# Required work:
In the entries below, how many lines contain the word "Each"? State the number and nothing more.

# Record excerpts:
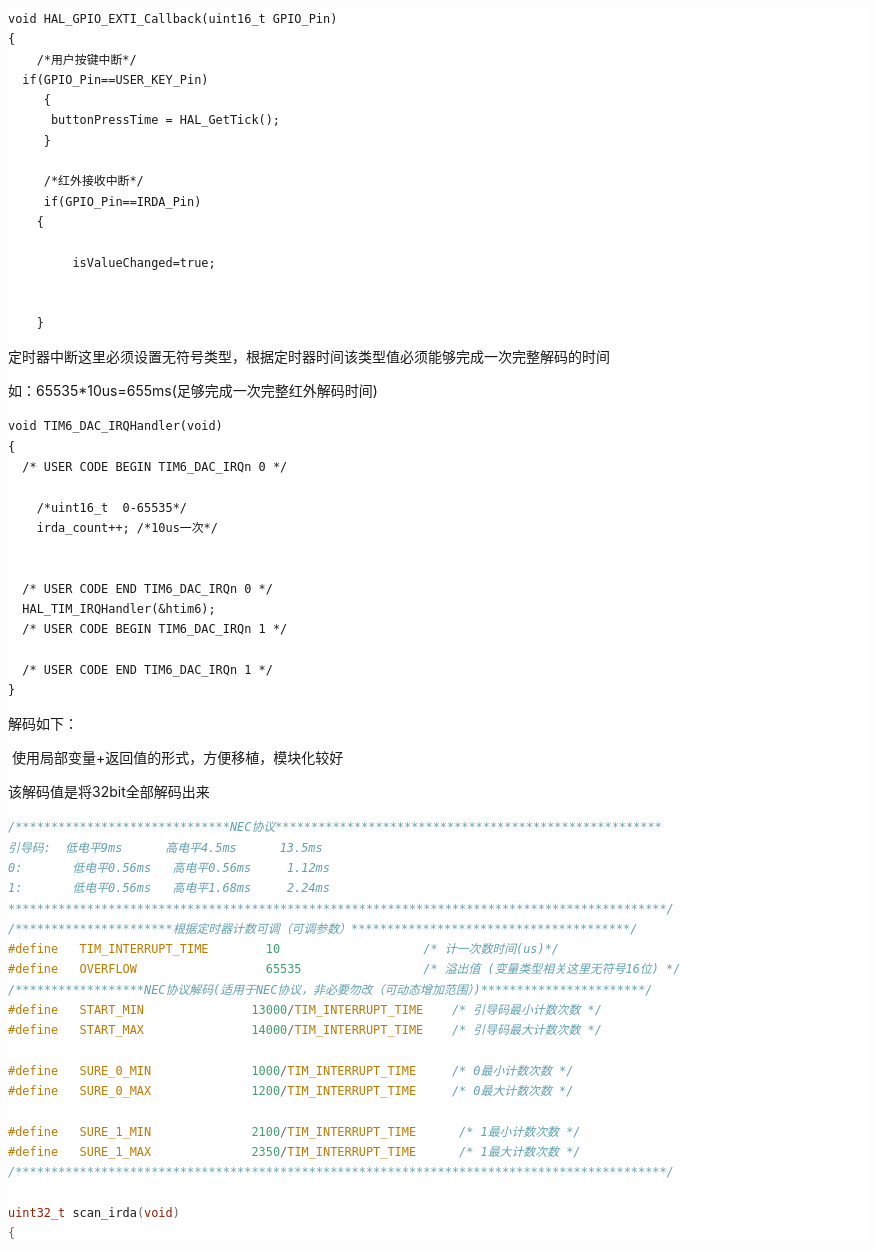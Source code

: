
 ```
void HAL_GPIO_EXTI_Callback(uint16_t GPIO_Pin)
{
	/*用户按键中断*/
  if(GPIO_Pin==USER_KEY_Pin)
	 {
	  buttonPressTime = HAL_GetTick();
	 }
	 
	 /*红外接收中断*/
	 if(GPIO_Pin==IRDA_Pin)
	{
		
		 isValueChanged=true;
		
		 
	}
```

定时器中断这里必须设置无符号类型，根据定时器时间该类型值必须能够完成一次完整解码的时间

如：65535*10us=655ms(足够完成一次完整红外解码时间)

```
void TIM6_DAC_IRQHandler(void)
{
  /* USER CODE BEGIN TIM6_DAC_IRQn 0 */
	
	/*uint16_t  0-65535*/
	irda_count++; /*10us一次*/


  /* USER CODE END TIM6_DAC_IRQn 0 */
  HAL_TIM_IRQHandler(&htim6);
  /* USER CODE BEGIN TIM6_DAC_IRQn 1 */

  /* USER CODE END TIM6_DAC_IRQn 1 */
}
```

解码如下：

​        使用局部变量+返回值的形式，方便移植，模块化较好

该解码值是将32bit全部解码出来

```c
/******************************NEC协议******************************************************
引导码:  低电平9ms      高电平4.5ms      13.5ms
0:       低电平0.56ms   高电平0.56ms     1.12ms
1:       低电平0.56ms   高电平1.68ms     2.24ms
********************************************************************************************/
/**********************根据定时器计数可调（可调参数）***************************************/
#define   TIM_INTERRUPT_TIME        10                    /* 计一次数时间(us)*/
#define   OVERFLOW                  65535                 /* 溢出值 (变量类型相关这里无符号16位) */
/******************NEC协议解码(适用于NEC协议，非必要勿改（可动态增加范围）)***********************/
#define   START_MIN               13000/TIM_INTERRUPT_TIME    /* 引导码最小计数次数 */
#define   START_MAX               14000/TIM_INTERRUPT_TIME    /* 引导码最大计数次数 */
  
#define   SURE_0_MIN              1000/TIM_INTERRUPT_TIME     /* 0最小计数次数 */           
#define   SURE_0_MAX              1200/TIM_INTERRUPT_TIME     /* 0最大计数次数 */            
 
#define   SURE_1_MIN              2100/TIM_INTERRUPT_TIME      /* 1最小计数次数 */ 
#define   SURE_1_MAX              2350/TIM_INTERRUPT_TIME      /* 1最大计数次数 */            
/*******************************************************************************************/  

uint32_t scan_irda(void)
{
```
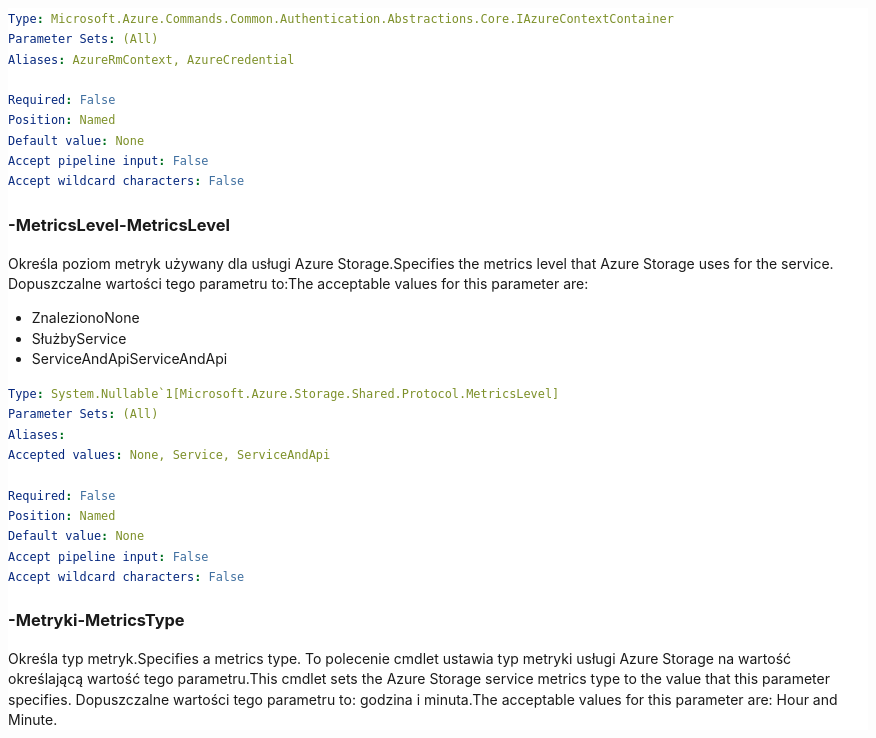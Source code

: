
 ```yaml
Type: Microsoft.Azure.Commands.Common.Authentication.Abstractions.Core.IAzureContextContainer
Parameter Sets: (All)
Aliases: AzureRmContext, AzureCredential

Required: False
Position: Named
Default value: None
Accept pipeline input: False
Accept wildcard characters: False
```

### <span data-ttu-id="7ccbf-118">-MetricsLevel</span><span class="sxs-lookup"><span data-stu-id="7ccbf-118">-MetricsLevel</span></span>
<span data-ttu-id="7ccbf-119">Określa poziom metryk używany dla usługi Azure Storage.</span><span class="sxs-lookup"><span data-stu-id="7ccbf-119">Specifies the metrics level that Azure Storage uses for the service.</span></span>
<span data-ttu-id="7ccbf-120">Dopuszczalne wartości tego parametru to:</span><span class="sxs-lookup"><span data-stu-id="7ccbf-120">The acceptable values for this parameter are:</span></span>
- <span data-ttu-id="7ccbf-121">Znaleziono</span><span class="sxs-lookup"><span data-stu-id="7ccbf-121">None</span></span>
- <span data-ttu-id="7ccbf-122">Służby</span><span class="sxs-lookup"><span data-stu-id="7ccbf-122">Service</span></span>
- <span data-ttu-id="7ccbf-123">ServiceAndApi</span><span class="sxs-lookup"><span data-stu-id="7ccbf-123">ServiceAndApi</span></span>

```yaml
Type: System.Nullable`1[Microsoft.Azure.Storage.Shared.Protocol.MetricsLevel]
Parameter Sets: (All)
Aliases:
Accepted values: None, Service, ServiceAndApi

Required: False
Position: Named
Default value: None
Accept pipeline input: False
Accept wildcard characters: False
```

### <span data-ttu-id="7ccbf-124">-Metryki</span><span class="sxs-lookup"><span data-stu-id="7ccbf-124">-MetricsType</span></span>
<span data-ttu-id="7ccbf-125">Określa typ metryk.</span><span class="sxs-lookup"><span data-stu-id="7ccbf-125">Specifies a metrics type.</span></span>
<span data-ttu-id="7ccbf-126">To polecenie cmdlet ustawia typ metryki usługi Azure Storage na wartość określającą wartość tego parametru.</span><span class="sxs-lookup"><span data-stu-id="7ccbf-126">This cmdlet sets the Azure Storage service metrics type to the value that this parameter specifies.</span></span>
<span data-ttu-id="7ccbf-127">Dopuszczalne wartości tego parametru to: godzina i minuta.</span><span class="sxs-lookup"><span data-stu-id="7ccbf-127">The acceptable values for this parameter are: Hour and Minute.</span></span>
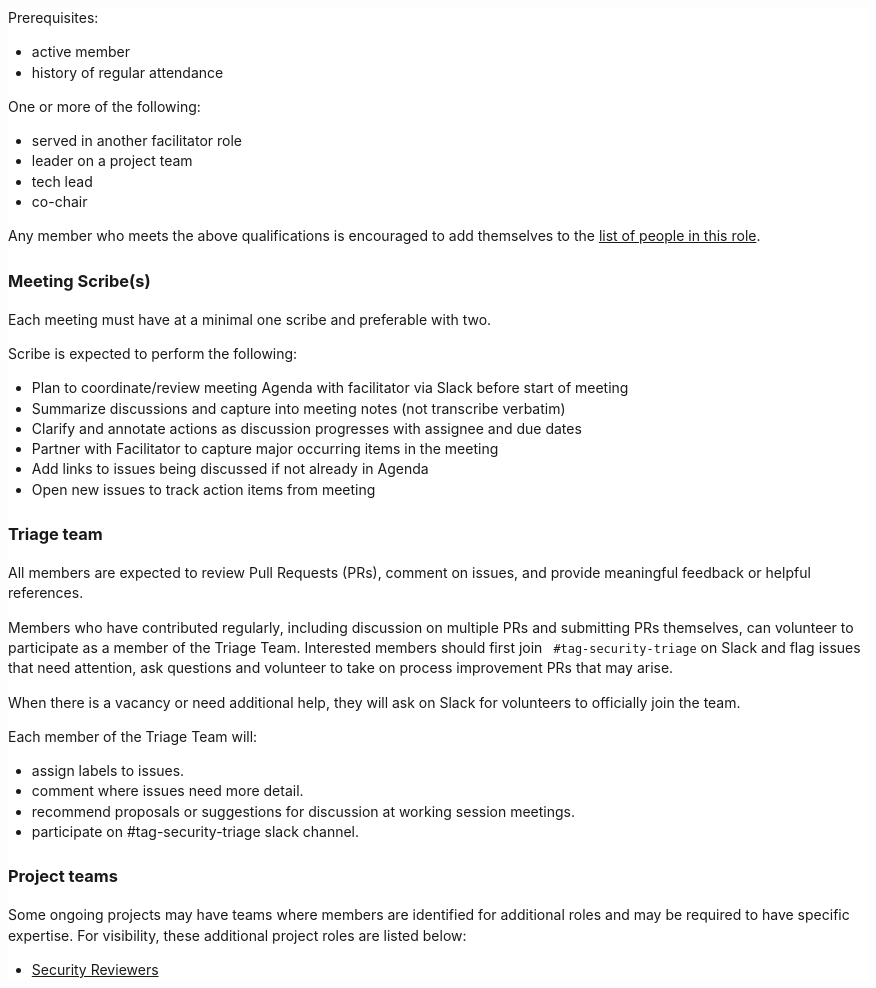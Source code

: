 Prerequisites:
* active member
* history of regular attendance

One or more of the following:
* served in another facilitator role
* leader on a project team
* tech lead
* co-chair

Any member who meets the above qualifications is encouraged to add themselves
to the [list of people in this role](/.github/settings.yml).

### Meeting Scribe(s)

Each meeting must have at a minimal one scribe and preferable with two.

Scribe is expected to perform the following:
* Plan to coordinate/review meeting Agenda with facilitator via Slack before start of meeting
* Summarize discussions and capture into meeting notes (not transcribe verbatim)
* Clarify and annotate actions as discussion progresses with assignee and due dates
* Partner with Facilitator to capture major occurring items in the meeting
* Add links to issues being discussed if not already in Agenda
* Open new issues to track action items from meeting

### Triage team

All members are expected to review Pull Requests (PRs), comment on issues, and
provide meaningful feedback or helpful references.

Members who have contributed regularly, including discussion on multiple
PRs and submitting PRs themselves, can volunteer to participate as a member
of the Triage Team.  Interested members should first join ` #tag-security-triage`
on Slack and flag issues that need attention, ask questions and volunteer
to take on process improvement PRs that may arise.

When there is a vacancy or need additional help, they will ask on Slack for
volunteers to officially join the team.

Each member of the Triage Team will:

* assign labels to issues.
* comment where issues need more detail.
* recommend proposals or suggestions for discussion at working session meetings.
* participate on #tag-security-triage slack channel.

### Project teams

Some ongoing projects may have teams where members are identified for
additional roles and may be required to have specific expertise. For visibility,
these additional project roles are listed below:

* [Security Reviewers](../assessments/guide/security-reviewer.md/)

# Expected answer:
2